Records supplied:

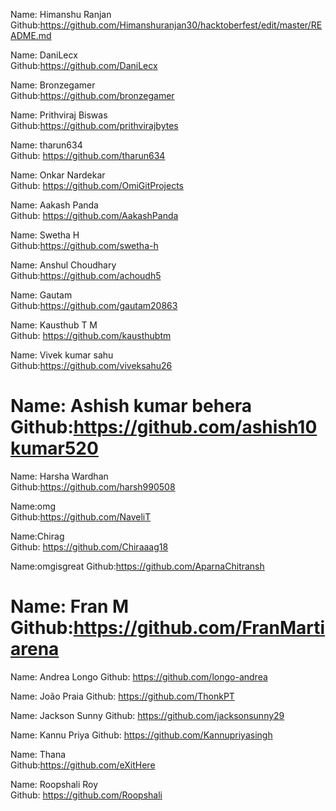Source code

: Name: Himanshu Ranjan<br/>
Github:https://github.com/Himanshuranjan30/hacktoberfest/edit/master/README.md</br>

Name: DaniLecx<br/>
Github:https://github.com/DaniLecx</br>

Name: Bronzegamer<br/>
Github:https://github.com/bronzegamer</br>

Name: Prithviraj Biswas<br/>
Github:https://github.com/prithvirajbytes</br>

Name: tharun634<br/>
Github: https://github.com/tharun634</br>

Name: Onkar Nardekar<br/>
Github: https://github.com/OmiGitProjects<br/>

Name: Aakash Panda<br/>
Github: https://github.com/AakashPanda<br/>

Name: Swetha H<br/>
Github:https://github.com/swetha-h</br>


Name: Anshul Choudhary<br/>
Github:https://github.com/achoudh5</br>

Name: Gautam<br/>
Github:https://github.com/gautam20863</br>

Name: Kausthub T M<br/>
Github: https://github.com/kausthubtm</br>


Name: Vivek kumar sahu<br/>
Github:https://github.com/viveksahu26</br>


Name: Ashish kumar behera<br/>
Github:https://github.com/ashish10kumar520</br>
=======
Name: Harsha Wardhan<br/>
Github:https://github.com/harsh990508</br>

Name:omg<br/>
Github:https://github.com/NaveliT</br>


Name:Chirag<br/>
Github: https://github.com/Chiraaag18</br>

Name:omgisgreat
Github:https://github.com/AparnaChitransh


Name: Fran M<br/>
Github:https://github.com/FranMartiarena</br>
=======
Name: Andrea Longo
Github: https://github.com/longo-andrea</br>

Name: João Praia
Github: https://github.com/ThonkPT

Name: Jackson Sunny
Github: https://github.com/jacksonsunny29

Name: Kannu Priya
Github: https://github.com/Kannupriyasingh

Name: Thana<br/>
Github:https://github.com/eXitHere</br>

Name: Roopshali Roy<br/>
Github: https://github.com/Roopshali<br/>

Problem requirements: Beginning with the line that holds "Name: tharun634<br/>", please return every line through the end of the data, exactly as written.

Solved exercise:
Name: tharun634<br/>
Github: https://github.com/tharun634</br>

Name: Onkar Nardekar<br/>
Github: https://github.com/OmiGitProjects<br/>

Name: Aakash Panda<br/>
Github: https://github.com/AakashPanda<br/>

Name: Swetha H<br/>
Github:https://github.com/swetha-h</br>


Name: Anshul Choudhary<br/>
Github:https://github.com/achoudh5</br>

Name: Gautam<br/>
Github:https://github.com/gautam20863</br>

Name: Kausthub T M<br/>
Github: https://github.com/kausthubtm</br>


Name: Vivek kumar sahu<br/>
Github:https://github.com/viveksahu26</br>


Name: Ashish kumar behera<br/>
Github:https://github.com/ashish10kumar520</br>
=======
Name: Harsha Wardhan<br/>
Github:https://github.com/harsh990508</br>

Name:omg<br/>
Github:https://github.com/NaveliT</br>


Name:Chirag<br/>
Github: https://github.com/Chiraaag18</br>

Name:omgisgreat
Github:https://github.com/AparnaChitransh


Name: Fran M<br/>
Github:https://github.com/FranMartiarena</br>
=======
Name: Andrea Longo
Github: https://github.com/longo-andrea</br>

Name: João Praia
Github: https://github.com/ThonkPT

Name: Jackson Sunny
Github: https://github.com/jacksonsunny29

Name: Kannu Priya
Github: https://github.com/Kannupriyasingh

Name: Thana<br/>
Github:https://github.com/eXitHere</br>

Name: Roopshali Roy<br/>
Github: https://github.com/Roopshali<br/>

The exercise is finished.